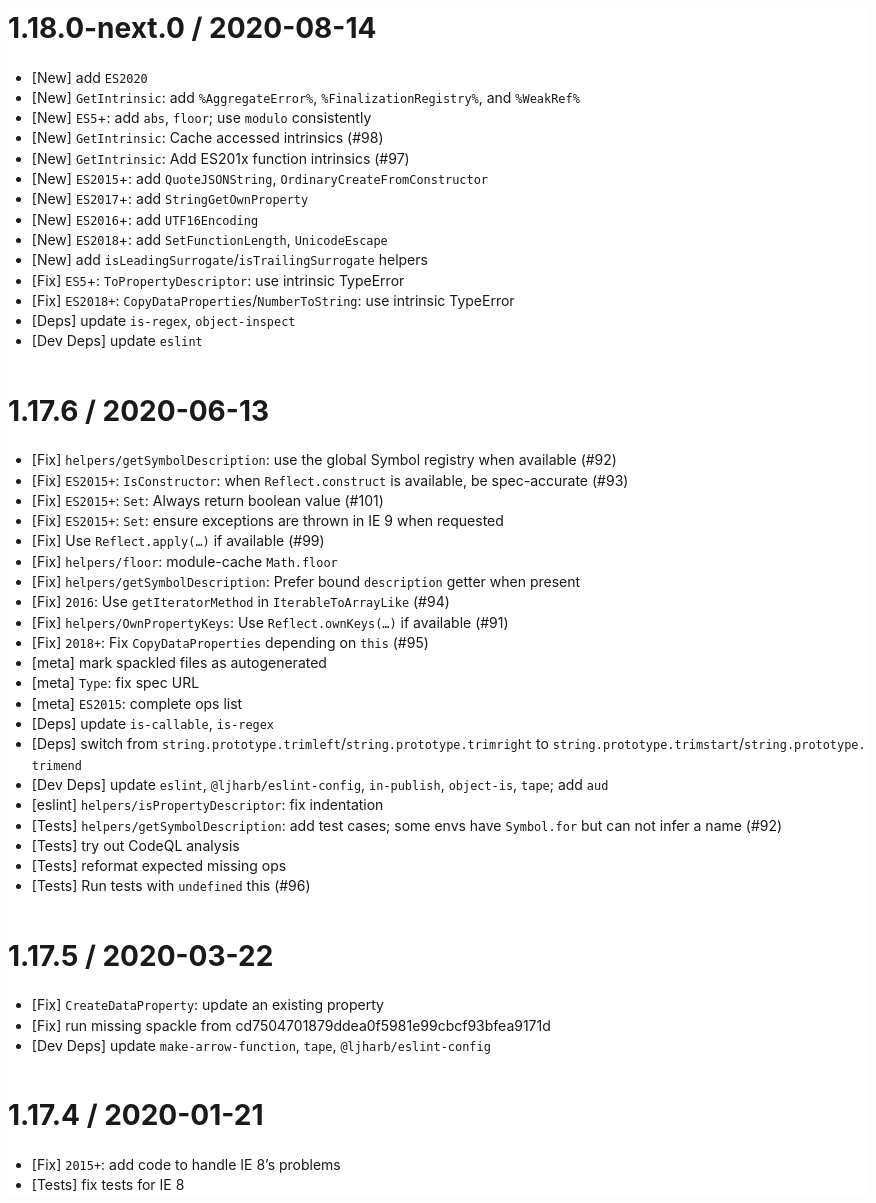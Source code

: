 1.18.0-next.0 / 2020-08-14
=================
  * [New] add `ES2020`
  * [New] `GetIntrinsic`: add `%AggregateError%`, `%FinalizationRegistry%`, and `%WeakRef%`
  * [New] `ES5`+: add `abs`, `floor`; use `modulo` consistently
  * [New] `GetIntrinsic`: Cache accessed intrinsics (#98)
  * [New] `GetIntrinsic`: Add ES201x function intrinsics (#97)
  * [New] `ES2015`+: add `QuoteJSONString`, `OrdinaryCreateFromConstructor`
  * [New] `ES2017`+: add `StringGetOwnProperty`
  * [New] `ES2016`+: add `UTF16Encoding`
  * [New] `ES2018`+: add `SetFunctionLength`, `UnicodeEscape`
  * [New] add `isLeadingSurrogate`/`isTrailingSurrogate` helpers
  * [Fix] `ES5`+: `ToPropertyDescriptor`: use intrinsic TypeError
  * [Fix] `ES2018+`: `CopyDataProperties`/`NumberToString`: use intrinsic TypeError
  * [Deps] update `is-regex`, `object-inspect`
  * [Dev Deps] update `eslint`

1.17.6 / 2020-06-13
=================
  * [Fix] `helpers/getSymbolDescription`: use the global Symbol registry when available (#92)
  * [Fix] `ES2015+`: `IsConstructor`: when `Reflect.construct` is available, be spec-accurate (#93)
  * [Fix] `ES2015+`: `Set`: Always return boolean value (#101)
  * [Fix] `ES2015+`: `Set`: ensure exceptions are thrown in IE 9 when requested
  * [Fix] Use `Reflect.apply(…)` if available (#99)
  * [Fix] `helpers/floor`: module-cache `Math.floor`
  * [Fix] `helpers/getSymbolDescription`: Prefer bound `description` getter when present
  * [Fix] `2016`: Use `getIteratorMethod` in `IterableToArrayLike` (#94)
  * [Fix] `helpers/OwnPropertyKeys`: Use `Reflect.ownKeys(…)` if available (#91)
  * [Fix] `2018+`: Fix `CopyDataProperties` depending on `this` (#95)
  * [meta] mark spackled files as autogenerated
  * [meta] `Type`: fix spec URL
  * [meta] `ES2015`: complete ops list
  * [Deps] update `is‑callable`, `is‑regex`
  * [Deps] switch from `string.prototype.trimleft`/`string.prototype.trimright` to `string.prototype.trimstart`/`string.prototype.trimend`
  * [Dev Deps] update `eslint`, `@ljharb/eslint-config`, `in-publish`, `object-is`, `tape`; add `aud`
  * [eslint] `helpers/isPropertyDescriptor`: fix indentation
  * [Tests] `helpers/getSymbolDescription`: add test cases; some envs have `Symbol.for` but can not infer a name (#92)
  * [Tests] try out CodeQL analysis
  * [Tests] reformat expected missing ops
  * [Tests] Run tests with `undefined` this (#96)

1.17.5 / 2020-03-22
=================
  * [Fix] `CreateDataProperty`: update an existing property
  * [Fix] run missing spackle from cd7504701879ddea0f5981e99cbcf93bfea9171d
  * [Dev Deps] update `make-arrow-function`, `tape`, `@ljharb/eslint-config`

1.17.4 / 2020-01-21
=================
  * [Fix] `2015+`: add code to handle IE 8’s problems
  * [Tests] fix tests for IE 8
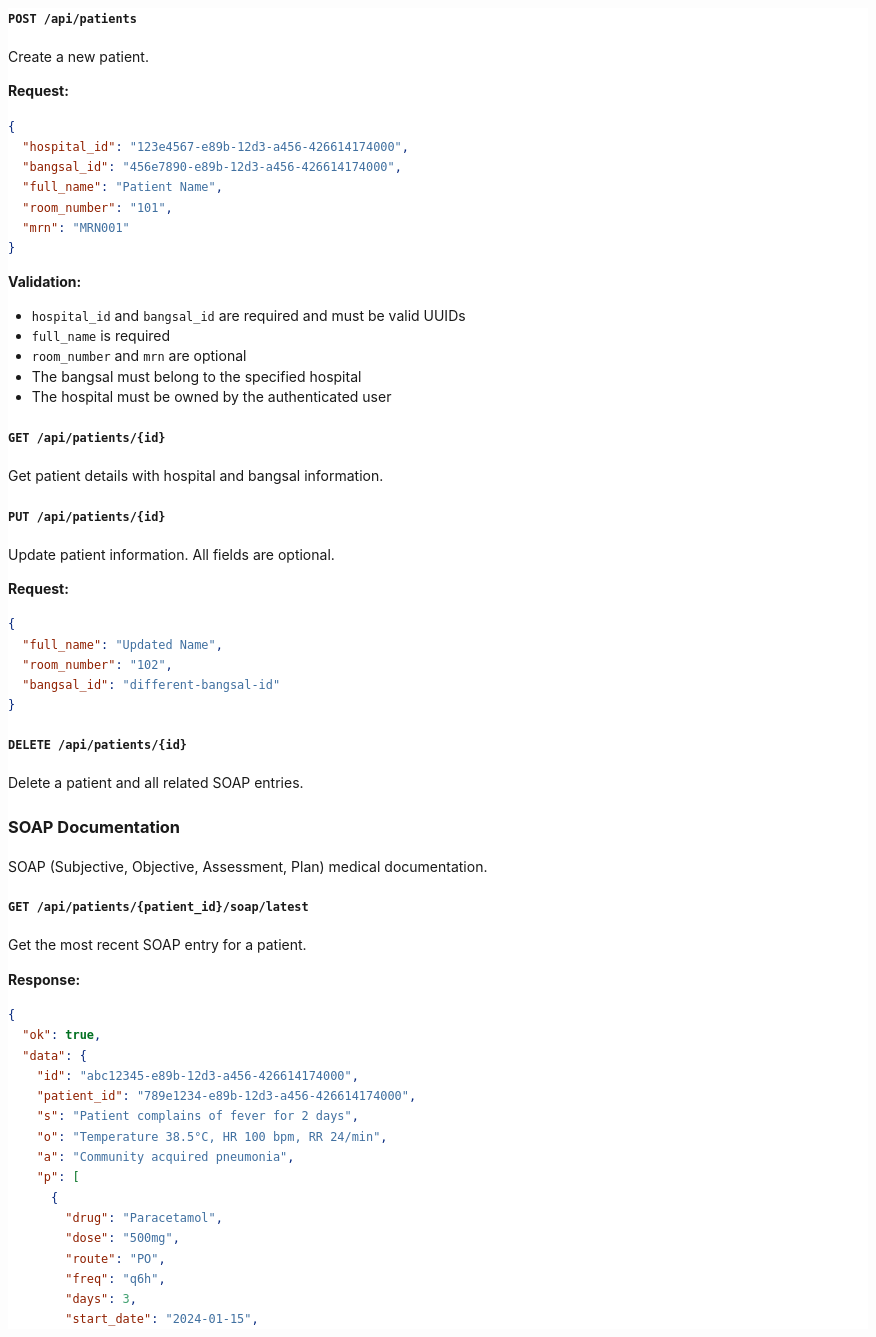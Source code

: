 #### `POST /api/patients`

Create a new patient.

**Request:**
```json
{
  "hospital_id": "123e4567-e89b-12d3-a456-426614174000",
  "bangsal_id": "456e7890-e89b-12d3-a456-426614174000",
  "full_name": "Patient Name",
  "room_number": "101",
  "mrn": "MRN001"
}
```

**Validation:**
- `hospital_id` and `bangsal_id` are required and must be valid UUIDs
- `full_name` is required
- `room_number` and `mrn` are optional
- The bangsal must belong to the specified hospital
- The hospital must be owned by the authenticated user

#### `GET /api/patients/{id}`

Get patient details with hospital and bangsal information.

#### `PUT /api/patients/{id}`

Update patient information. All fields are optional.

**Request:**
```json
{
  "full_name": "Updated Name",
  "room_number": "102",
  "bangsal_id": "different-bangsal-id"
}
```

#### `DELETE /api/patients/{id}`

Delete a patient and all related SOAP entries.

### SOAP Documentation

SOAP (Subjective, Objective, Assessment, Plan) medical documentation.

#### `GET /api/patients/{patient_id}/soap/latest`

Get the most recent SOAP entry for a patient.

**Response:**
```json
{
  "ok": true,
  "data": {
    "id": "abc12345-e89b-12d3-a456-426614174000",
    "patient_id": "789e1234-e89b-12d3-a456-426614174000",
    "s": "Patient complains of fever for 2 days",
    "o": "Temperature 38.5°C, HR 100 bpm, RR 24/min",
    "a": "Community acquired pneumonia",
    "p": [
      {
        "drug": "Paracetamol",
        "dose": "500mg",
        "route": "PO",
        "freq": "q6h",
        "days": 3,
        "start_date": "2024-01-15",
```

[TRY IT]
Say how many lines in the records hold the string "with", please, and add no other words.

[EXERCISE ANSWER]
2